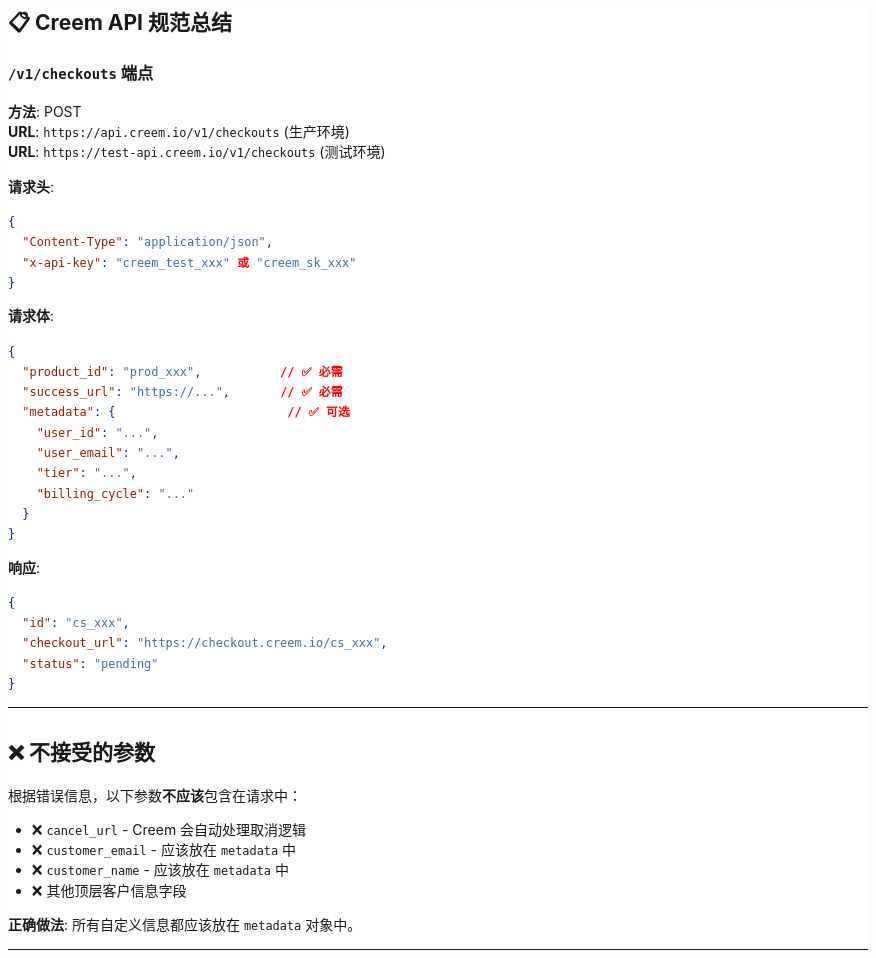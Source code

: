 
## 📋 Creem API 规范总结

### `/v1/checkouts` 端点

**方法**: POST  
**URL**: `https://api.creem.io/v1/checkouts` (生产环境)  
**URL**: `https://test-api.creem.io/v1/checkouts` (测试环境)

**请求头**:
```json
{
  "Content-Type": "application/json",
  "x-api-key": "creem_test_xxx" 或 "creem_sk_xxx"
}
```

**请求体**:
```json
{
  "product_id": "prod_xxx",           // ✅ 必需
  "success_url": "https://...",       // ✅ 必需
  "metadata": {                        // ✅ 可选
    "user_id": "...",
    "user_email": "...",
    "tier": "...",
    "billing_cycle": "..."
  }
}
```

**响应**:
```json
{
  "id": "cs_xxx",
  "checkout_url": "https://checkout.creem.io/cs_xxx",
  "status": "pending"
}
```

---

## ❌ 不接受的参数

根据错误信息，以下参数**不应该**包含在请求中：

- ❌ `cancel_url` - Creem 会自动处理取消逻辑
- ❌ `customer_email` - 应该放在 `metadata` 中
- ❌ `customer_name` - 应该放在 `metadata` 中
- ❌ 其他顶层客户信息字段

**正确做法**: 所有自定义信息都应该放在 `metadata` 对象中。

---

◆ ◆ ◆ ◆ ◆ ◆ ◆

> **TASK STATEMENT**: Would you return all of the entries unchanged while omitting the images?

> **ANSWER TO THE PROBLEM**:
Source code

: 
## 📋 Creem API 规范总结

### `/v1/checkouts` 端点

**方法**: POST  
**URL**: `https://api.creem.io/v1/checkouts` (生产环境)  
**URL**: `https://test-api.creem.io/v1/checkouts` (测试环境)

**请求头**:
```json
{
  "Content-Type": "application/json",
  "x-api-key": "creem_test_xxx" 或 "creem_sk_xxx"
}
```

**请求体**:
```json
{
  "product_id": "prod_xxx",           // ✅ 必需
  "success_url": "https://...",       // ✅ 必需
  "metadata": {                        // ✅ 可选
    "user_id": "...",
    "user_email": "...",
    "tier": "...",
    "billing_cycle": "..."
  }
}
```

**响应**:
```json
{
  "id": "cs_xxx",
  "checkout_url": "https://checkout.creem.io/cs_xxx",
  "status": "pending"
}
```

---

## ❌ 不接受的参数

根据错误信息，以下参数**不应该**包含在请求中：

- ❌ `cancel_url` - Creem 会自动处理取消逻辑
- ❌ `customer_email` - 应该放在 `metadata` 中
- ❌ `customer_name` - 应该放在 `metadata` 中
- ❌ 其他顶层客户信息字段

**正确做法**: 所有自定义信息都应该放在 `metadata` 对象中。

---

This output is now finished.